Saturday, September 13, 2008

Back from vacation

We have been on a short vacation. We left on Thursday for Guthrie. It takes only about and hour and forty-five minutes to get over there going at a relaxed driving speed. We drove over to Stillwater, and then went by way of Perkins over to Guthrie. We checked in to the Redstone Country Inn where we had made reservations for two nights. That evening we attend the play “A Funny Thing Happened on the Way to the Forum.” Steven Sondheim wrote the music and lyrics for this play. It is a mapcap comedy set in Rome two thousand years ago, or so. We had front row seats. They even had a small orchestra for the musical.

The play did not start until 8 pm, so we ate dinner before curtain time at the Hunan Palace one block to the north.

Since the play did not start until 8 pm, it was getting late by time it had finished. We walked back to the Redstone, which was just one block away.

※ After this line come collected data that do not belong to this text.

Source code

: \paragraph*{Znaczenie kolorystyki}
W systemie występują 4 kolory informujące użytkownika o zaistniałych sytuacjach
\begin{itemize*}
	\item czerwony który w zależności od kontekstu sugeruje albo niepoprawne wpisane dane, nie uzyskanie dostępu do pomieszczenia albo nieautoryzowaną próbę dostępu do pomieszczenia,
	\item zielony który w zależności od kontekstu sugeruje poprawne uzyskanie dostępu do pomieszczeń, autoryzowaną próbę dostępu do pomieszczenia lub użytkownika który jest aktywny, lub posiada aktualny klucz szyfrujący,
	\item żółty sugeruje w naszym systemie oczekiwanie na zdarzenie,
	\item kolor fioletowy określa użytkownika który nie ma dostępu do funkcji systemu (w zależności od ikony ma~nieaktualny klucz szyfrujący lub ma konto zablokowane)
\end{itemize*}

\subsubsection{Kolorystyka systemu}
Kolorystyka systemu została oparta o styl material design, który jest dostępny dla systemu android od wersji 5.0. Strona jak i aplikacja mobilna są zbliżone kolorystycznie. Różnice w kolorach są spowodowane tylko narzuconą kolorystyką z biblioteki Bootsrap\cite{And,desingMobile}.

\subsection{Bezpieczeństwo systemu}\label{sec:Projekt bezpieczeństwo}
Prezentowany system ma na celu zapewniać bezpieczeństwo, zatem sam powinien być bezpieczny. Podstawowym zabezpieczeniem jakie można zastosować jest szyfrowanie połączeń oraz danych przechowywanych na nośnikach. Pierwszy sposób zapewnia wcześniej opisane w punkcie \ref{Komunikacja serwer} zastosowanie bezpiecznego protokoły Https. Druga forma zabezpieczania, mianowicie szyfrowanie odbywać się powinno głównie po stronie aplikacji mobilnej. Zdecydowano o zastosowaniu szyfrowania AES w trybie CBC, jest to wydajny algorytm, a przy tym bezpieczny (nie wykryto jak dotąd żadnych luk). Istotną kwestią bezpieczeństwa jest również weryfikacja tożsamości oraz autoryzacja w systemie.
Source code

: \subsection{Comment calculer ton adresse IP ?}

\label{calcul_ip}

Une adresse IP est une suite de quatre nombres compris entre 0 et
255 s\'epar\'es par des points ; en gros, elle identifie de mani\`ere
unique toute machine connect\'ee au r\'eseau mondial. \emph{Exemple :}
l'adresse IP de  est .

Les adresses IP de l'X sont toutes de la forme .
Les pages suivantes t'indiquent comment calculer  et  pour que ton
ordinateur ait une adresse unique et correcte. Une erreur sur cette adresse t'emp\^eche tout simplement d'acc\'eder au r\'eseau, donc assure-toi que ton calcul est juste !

In our suite of rooms (living room, dining room, kitchen, bedroom, bath), we soon hit the sack. Next morning, the first of our two wonderful breakfasts was brought up to our room. We had a leisurely breakfast and then around 10 am we walked to the trolley stop to board the trolley (actually just a bus made to resemble a trolley). The trolley takes you around the various tourist attractions in the town. Most of the attractions are homes that were built a hundred or so years ago. Our driver was the garrulous sort who loved talking about his interest, which includes the local high school football team and the value of property when it was built, (his wife works for the country government real estate office). He drove us by what was easily the largest structure in Guthrie – the Masonic temple.

The tour lasted about an hour with the driver pointing out about twenty points of interest. When we got back, we went geocaching. I had printed four cache sheets before departing on our trip. We found the first three win little difficulty. When we saw the location of the fourth (in weeds with poison ivy), we decided to skip it. The three caches we found were located (1) near a restaurant attached to the bottom of a fence, (2) in a cemetery (this was a virtual cache), and (3) in a notch in a wooden fence in a park.

Later that afternoon, we visited the train station. It was formerly used by the ATSF Railway, and was a busy place in its heyday. Now there is a restaurant and a model train museum located there. We ordered a pizza, and afterwards walked through the model train display. The operator turned on the trains in each of the six layouts in the large room. Various scales were used, going from the largest O gauge, down through HO, N, and finally Z. The man who operated the museum was very friendly. I told him I had recently retired from BNSF, and we swapped stories about railroading and being in the hospital – he for a heart operation and myself for a brain tumor.

This looks like a good stopping place for tonight. Tomorrow I will tell about buying a birthday present for my mother, visiting the banjo museum, Granny Had One, watching Now and Bill Moyers Journal, and touring the Oklahoma City Art Museum.

1 comment:

Anonymous said...

Loved reading about your trip because it was freeflowing and from the heart. You sounded relaxed and happy! Can't wait to find out what you bought for your mother's birthday.